How do I get permanent guardianship of a child?

Permanent guardianship is granted after you file the petition, relatives receive notice, and a judge holds a hearing and finds the arrangement serves the child's best interests. 'Permanent' generally means it lasts until the child turns 18 unless the court ends it earlier; it can usually still be modified if circumstances change. Specifics vary by state.

Does naming a guardian in a will make it automatic?

No. A will nomination carries strong weight, but the named person still must ask the court to be appointed, and the judge confirms them only if it serves the child's best interests. A deceased parent also generally cannot use a will to cut out a living, fit other parent, whose rights usually come first.

What if the surviving parent is unfit or absent?

A relative can seek guardianship, but overriding a living parent is hard. You generally must show the parent is unfit, has abandoned the child, has lost parental rights, or cannot safely provide care. Courts start from a strong presumption favoring a fit parent, so concrete evidence and usually a lawyer are important.

What happens to the child's inheritance or survivor benefits?

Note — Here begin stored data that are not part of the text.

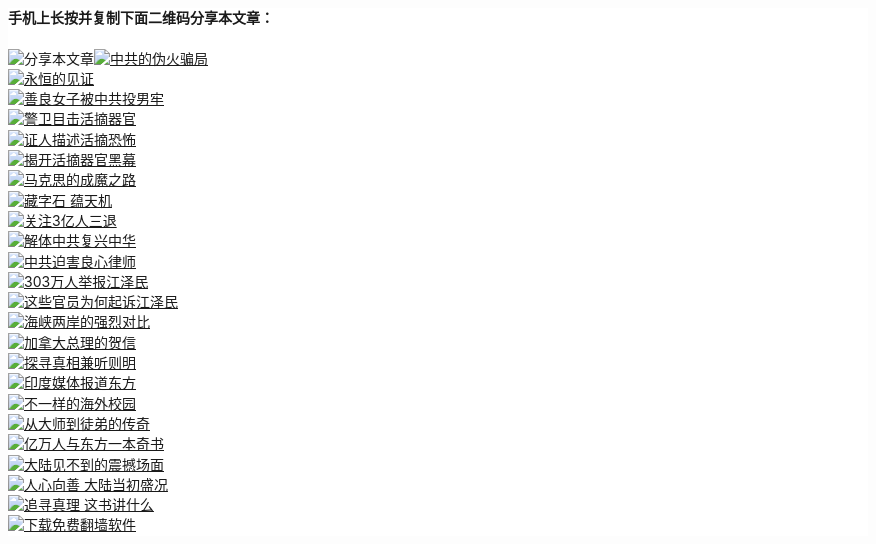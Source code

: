 <strong>手机上长按并复制下面二维码分享本文章：</strong><br><br><img src="https://chart.apis.google.com/chart?cht=qr&chs=240x240&choe=UTF-8&chld=M|2&chl=https://github.com/hwupgb3287/djy/blob/master/gb/14/2/24/n4090437.md%231" title="分享本文章"></td><td VALIGN=TOP><a href="https://github.com/hwupgb3287/djy/blob/master/gb/16/1/21/n4622075.md?dfh#1" target="_blank"><img src="https://raw.githubusercontent.com/hwupgb3287/djy/master/gb/300/wei-f1.jpg" title="中共的伪火骗局"  alt="中共的伪火骗局"></a><br><a href="https://github.com/hwupgb3287/www/blob/master/README.md?dfh#9" target="_blank"><img src="https://raw.githubusercontent.com/hwupgb3287/djy/master/gb/300/yong-h.jpg" title="永恒的见证"  alt="永恒的见证"></a><br><a href="https://github.com/hwupgb3287/djy/blob/master/gb/13/9/29/n3974789.md?dfh#1" target="_blank"><img src="https://raw.githubusercontent.com/hwupgb3287/djy/master/gb/300/shang-lnz.jpg" title="善良女子被中共投男牢"  alt="善良女子被中共投男牢"></a><br><a href="https://github.com/hwupgb3287/djy/blob/master/gb/16/3/16/n4663449.md?dfh#1" target="_blank"><img src="https://raw.githubusercontent.com/hwupgb3287/djy/master/gb/300/huo-z3.jpg" title="警卫目击活摘器官"  alt="警卫目击活摘器官"></a><br><a href="https://github.com/hwupgb3287/djy/blob/master/gb/16/8/7/n8177641.md?dfh#1" target="_blank"><img src="https://raw.githubusercontent.com/hwupgb3287/djy/master/gb/300/huo-z4.jpg" title="证人描述活摘恐怖"  alt="证人描述活摘恐怖"></a><br><a href="https://github.com/hwupgb3287/djy/blob/master/gb/10/4/19/n2881569.md?dfh#1" target="_blank"><img src="https://raw.githubusercontent.com/hwupgb3287/djy/master/gb/300/huo-z1.jpg" title="揭开活摘器官黑幕"  alt="揭开活摘器官黑幕"></a><br><a href="https://github.com/hwupgb3287/djy/blob/master/gb/10/11/7/n3077476.md?dfh#1" target="_blank"><img src="https://raw.githubusercontent.com/hwupgb3287/djy/master/gb/300/ma-ks.jpg" title="马克思的成魔之路"  alt="马克思的成魔之路"></a><br><a href="https://github.com/hwupgb3287/djy/blob/master/gb/14/6/9/n4173977.md?dfh#1" target="_blank"><img src="https://raw.githubusercontent.com/hwupgb3287/djy/master/gb/300/chang-zs.jpg" title="藏字石 蕴天机"  alt="藏字石 蕴天机"></a><br><a href="https://github.com/hwupgb3287/djy/blob/master/gb/18/5/10/n10381511.md?dfh#1" target="_blank"><img src="https://raw.githubusercontent.com/hwupgb3287/djy/master/gb/300/st1.jpg" title="关注3亿人三退"  alt="关注3亿人三退"></a><br><a href="https://github.com/hwupgb3287/djy/blob/master/gb/18/3/21/n10237682.md?dfh#1" target="_blank"><img src="https://raw.githubusercontent.com/hwupgb3287/djy/master/gb/300/jie-t.jpg" title="解体中共复兴中华"  alt="解体中共复兴中华"></a><br><a href="https://github.com/hwupgb3287/djy/blob/master/gb/9/2/9/n2422991.md?dfh#1" target="_blank"><img src="https://raw.githubusercontent.com/hwupgb3287/djy/master/gb/300/gao-zs.jpg" title="中共迫害良心律师"  alt="中共迫害良心律师"></a><br><a href="https://github.com/hwupgb3287/djy/blob/master/gb/18/12/9/n10900044.md?dfh#1" target="_blank"><img src="https://raw.githubusercontent.com/hwupgb3287/djy/master/gb/300/sj1.jpg" title="303万人举报江泽民"  alt="303万人举报江泽民"></a><br><a href="https://github.com/hwupgb3287/djy/blob/master/gb/18/8/28/n10672014.md?dfh#1" target="_blank"><img src="https://raw.githubusercontent.com/hwupgb3287/djy/master/gb/300/sj2.jpg" title="这些官员为何起诉江泽民"  alt="这些官员为何起诉江泽民"></a><br><a href="https://github.com/hwupgb3287/djy/blob/master/gb/8/12/18/n2367165.md?dfh#1" target="_blank"><img src="https://raw.githubusercontent.com/hwupgb3287/djy/master/gb/300/liangan.jpg" title="海峡两岸的强烈对比"  alt="海峡两岸的强烈对比"></a><br><a href="https://github.com/hwupgb3287/djy/blob/master/gb/15/12/10/n4593139.md?dfh#1" target="_blank"><img src="https://raw.githubusercontent.com/hwupgb3287/djy/master/gb/300/jia-ndzl.jpg" title="加拿大总理的贺信"  alt="加拿大总理的贺信"></a><br><a href="https://github.com/hwupgb3287/djy/blob/master/gb/11/6/17/n3289382.md?dfh#1" target="_blank"><img src="https://raw.githubusercontent.com/hwupgb3287/djy/master/gb/300/xiao-wd.jpg" title="探寻真相兼听则明"  alt="探寻真相兼听则明"></a><br><a href="https://github.com/hwupgb3287/djy/blob/master/gb/18/10/27/n10812623.md?dfh#1" target="_blank"><img src="https://raw.githubusercontent.com/hwupgb3287/djy/master/gb/300/yindu.jpg" title="印度媒体报道东方"  alt="印度媒体报道东方"></a><br><a href="https://github.com/hwupgb3287/djy/blob/master/gb/18/6/9/n10469652.md?dfh#1" target="_blank"><img src="https://raw.githubusercontent.com/hwupgb3287/djy/master/gb/300/xie-j.jpg" title="不一样的海外校园"  alt="不一样的海外校园"></a><br><a href="https://github.com/hwupgb3287/djy/blob/master/gb/7/4/5/n1669415.md?dfh#1" target="_blank"><img src="https://raw.githubusercontent.com/hwupgb3287/djy/master/gb/300/li-up.jpg" title="从大师到徒弟的传奇"  alt="从大师到徒弟的传奇"></a><br><a href="https://github.com/hwupgb3287/djy/blob/master/gb/17/5/26/n9191512.md?dfh#1" target="_blank"><img src="https://raw.githubusercontent.com/hwupgb3287/djy/master/gb/300/zfl2.jpg" title="亿万人与东方一本奇书"  alt="亿万人与东方一本奇书"></a><br><a href="https://github.com/hwupgb3287/djy/blob/master/gb/13/11/27/n4020290.md?dfh#1" target="_blank"><img src="https://raw.githubusercontent.com/hwupgb3287/djy/master/gb/300/zhen-h.jpg" title="大陆见不到的震撼场面"  alt="大陆见不到的震撼场面"></a><br><a href="https://github.com/hwupgb3287/djy/blob/master/gb/15/7/17/n4482910.md?dfh#1" target="_blank"><img src="https://raw.githubusercontent.com/hwupgb3287/djy/master/gb/300/dalu-sk.jpg" title="人心向善 大陆当初盛况"  alt="人心向善 大陆当初盛况"></a><br><a href="https://github.com/hwupgb3287/djy/blob/master/gb/19/1/5/n10955468.md?dfh#1" target="_blank"><img src="https://raw.githubusercontent.com/hwupgb3287/djy/master/gb/300/zfl1.jpg" title="追寻真理 这书讲什么"  alt="追寻真理 这书讲什么"></a><br><a href="https://github.com/hwupgb3287/www/blob/master/README.md?dfh#1" target="_blank"><img src="https://raw.githubusercontent.com/hwupgb3287/djy/master/gb/300/fq1.jpg" title="下载免费翻墙软件"  alt="下载免费翻墙软件"></a><br></td></tr></table>
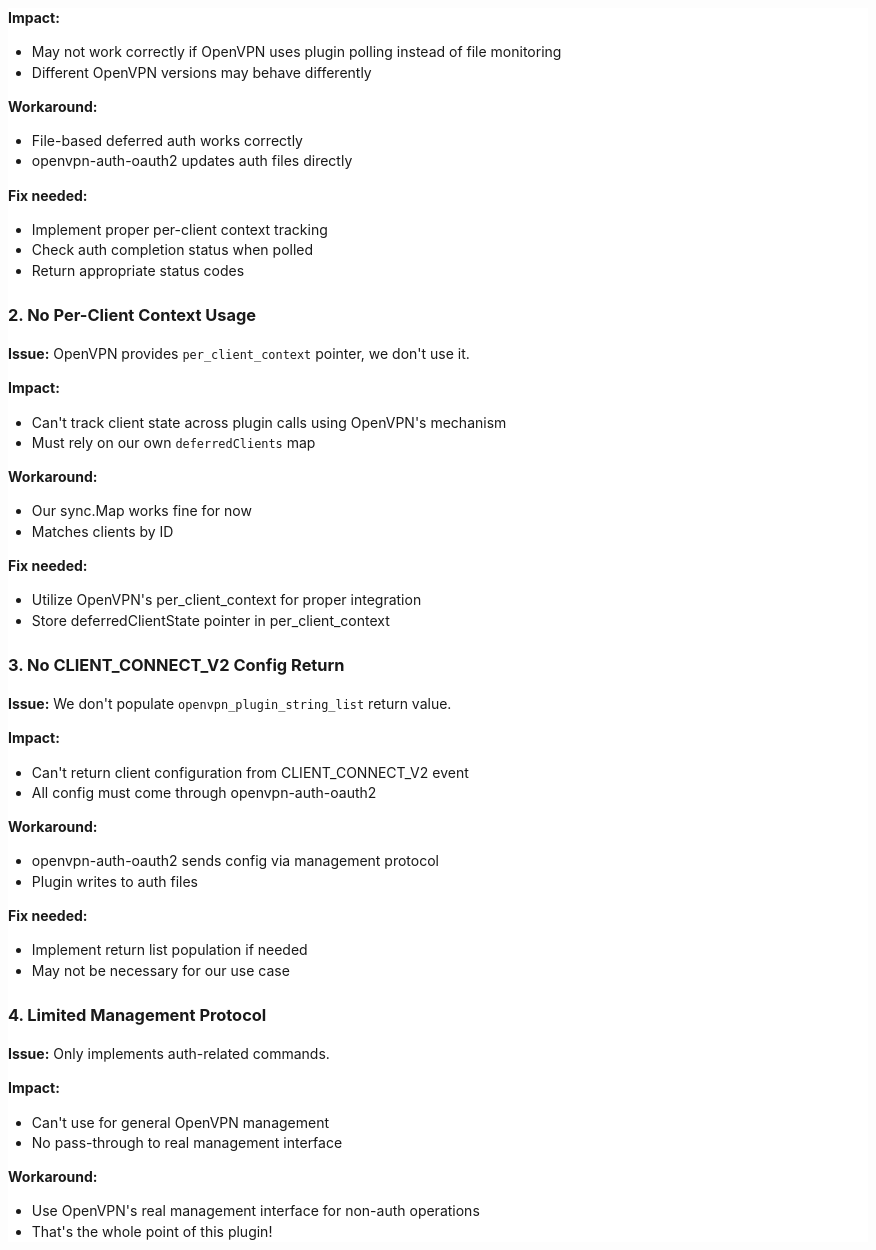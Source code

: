 **Impact:**
- May not work correctly if OpenVPN uses plugin polling instead of file monitoring
- Different OpenVPN versions may behave differently

**Workaround:**
- File-based deferred auth works correctly
- openvpn-auth-oauth2 updates auth files directly

**Fix needed:**
- Implement proper per-client context tracking
- Check auth completion status when polled
- Return appropriate status codes

### 2. No Per-Client Context Usage

**Issue:** OpenVPN provides `per_client_context` pointer, we don't use it.

**Impact:**
- Can't track client state across plugin calls using OpenVPN's mechanism
- Must rely on our own `deferredClients` map

**Workaround:**
- Our sync.Map works fine for now
- Matches clients by ID

**Fix needed:**
- Utilize OpenVPN's per_client_context for proper integration
- Store deferredClientState pointer in per_client_context

### 3. No CLIENT_CONNECT_V2 Config Return

**Issue:** We don't populate `openvpn_plugin_string_list` return value.

**Impact:**
- Can't return client configuration from CLIENT_CONNECT_V2 event
- All config must come through openvpn-auth-oauth2

**Workaround:**
- openvpn-auth-oauth2 sends config via management protocol
- Plugin writes to auth files

**Fix needed:**
- Implement return list population if needed
- May not be necessary for our use case

### 4. Limited Management Protocol

**Issue:** Only implements auth-related commands.

**Impact:**
- Can't use for general OpenVPN management
- No pass-through to real management interface

**Workaround:**
- Use OpenVPN's real management interface for non-auth operations
- That's the whole point of this plugin!
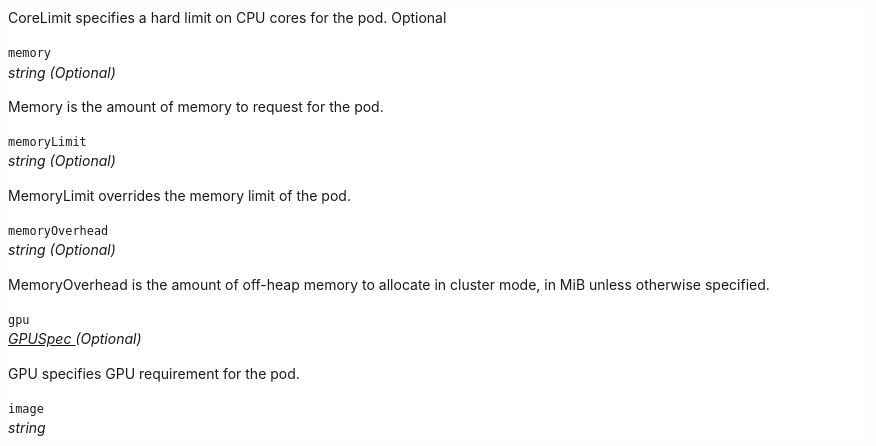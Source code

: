 <td>
<p>CoreLimit specifies a hard limit on CPU cores for the pod.
Optional</p>
</td>
</tr>
<tr>
<td>
<code>memory</code><br/>
<em>
string
</em>
</td>
<td>
<em>(Optional)</em>
<p>Memory is the amount of memory to request for the pod.</p>
</td>
</tr>
<tr>
<td>
<code>memoryLimit</code><br/>
<em>
string
</em>
</td>
<td>
<em>(Optional)</em>
<p>MemoryLimit overrides the memory limit of the pod.</p>
</td>
</tr>
<tr>
<td>
<code>memoryOverhead</code><br/>
<em>
string
</em>
</td>
<td>
<em>(Optional)</em>
<p>MemoryOverhead is the amount of off-heap memory to allocate in cluster mode, in MiB unless otherwise specified.</p>
</td>
</tr>
<tr>
<td>
<code>gpu</code><br/>
<em>
<a href="#sparkoperator.k8s.io/v1beta2.GPUSpec">
GPUSpec
</a>
</em>
</td>
<td>
<em>(Optional)</em>
<p>GPU specifies GPU requirement for the pod.</p>
</td>
</tr>
<tr>
<td>
<code>image</code><br/>
<em>
string
</em>
</td>
<td>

Money or property a child inherits is often handled by a guardian of the estate (or conservator), who manages it under court supervision and must account for it, separate from the guardian of the person who handles daily care. Apply for Social Security survivor benefits and locate any life insurance, and ask the court whether estate guardianship is required.

This article is general legal information, not legal advice, and may not reflect the most current law or the law in your jurisdiction. Laws vary by state and change over time. For advice about your specific situation, consult a licensed attorney.